Pour en finir avec le dialogue social
Aux Ressources
Stéphane Sirot
Laura Raim
Le syndicalisme « prépare l’émancipation intégrale, qui ne peut se réaliser que par l’expropriation capitaliste ; il préconise comme moyen d’action la grève générale et il considère que le syndicat, aujourd’hui groupement de résistance, sera, dans l’avenir, le groupe de production et de répartition, base de réorganisation sociale ». Ceci n’est pas une citation de Philippe Martinez, secrétaire général actuel de la CGT. Mais un extrait de l’article 2 de la Charte d’Amiens, adopté en 1906 par le Congrès de la même CGT. Et ça envoie du bois.

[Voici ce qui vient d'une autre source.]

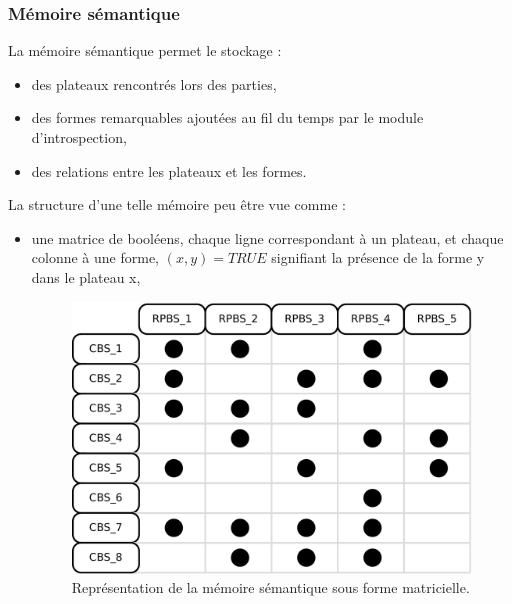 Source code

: \subsubsection{Mémoire sémantique}

La mémoire sémantique permet le stockage :
\begin{itemize}
\item des plateaux rencontrés lors des parties,
\item des formes remarquables ajoutées au fil du temps par le module  d'introspection,
\item des relations entre les plateaux et les formes.
\end{itemize}

La structure d'une telle mémoire peu être vue comme :
\begin{itemize}
\item une matrice de booléens, chaque ligne correspondant à un plateau, et chaque colonne à une forme, $(x,y)=TRUE$ signifiant la présence de la forme y dans le plateau x,
\begin{figure}[H]
\includegraphics[width=\textwidth]{files/memoire/context_matrix}
\caption{Représentation de la mémoire sémantique sous forme matricielle.}
\end{figure}



\end{itemize}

Il faut dire qu’à l’époque, l’unique centrale syndicale était sur une ligne anarcho-syndicale révolutionnaire, reconnaissant explicitement « la lutte de classe, qui oppose sur le terrain économique, les travailleurs en révolte contre toutes les formes d’exploitation et d’oppression, tant matérielles que morales, mises en œuvre par la classe capitaliste contre la classe ouvrière ». Que s’est-il passé depuis, pour que la CGT en arrive aujourd’hui à jouer la comédie du « dialogue social » avec un gouvernement qui a pour seul projet d’en finir une fois pour toutes avec l’Etat social construit dans l’après-guerre? C’est tout l’objet des travaux de l’historien Stéphane Sirot, auteur notamment de l’ouvrage Le syndicalisme, la politique et la grève : France et Europe : XIXe – XXIe siècles, (Arbre bleu éditions, 2011). Dans cet entretien, nous revenons ainsi sur l’histoire longue des syndicats, caractérisée par un "mouvement de balancier l’écartelant en permanence entre, d’un côté, sa fonction d’opposition et de protestation, et de l’autre, la tentation légaliste vers laquelle le porte son institutionnalisation ». A quoi peut encore servir le syndicalisme aujourd’hui? L’irruption des Gilets Jaunes en 2018, à l’écart des partis d’opposition et des syndicats, nous invite en tout cas à prendre acte de l’échec aussi bien du syndicalisme de « partenaires sociaux » de la CFDT que de la conflictualité ritualisée des manifs Répu-Nation de la CGT.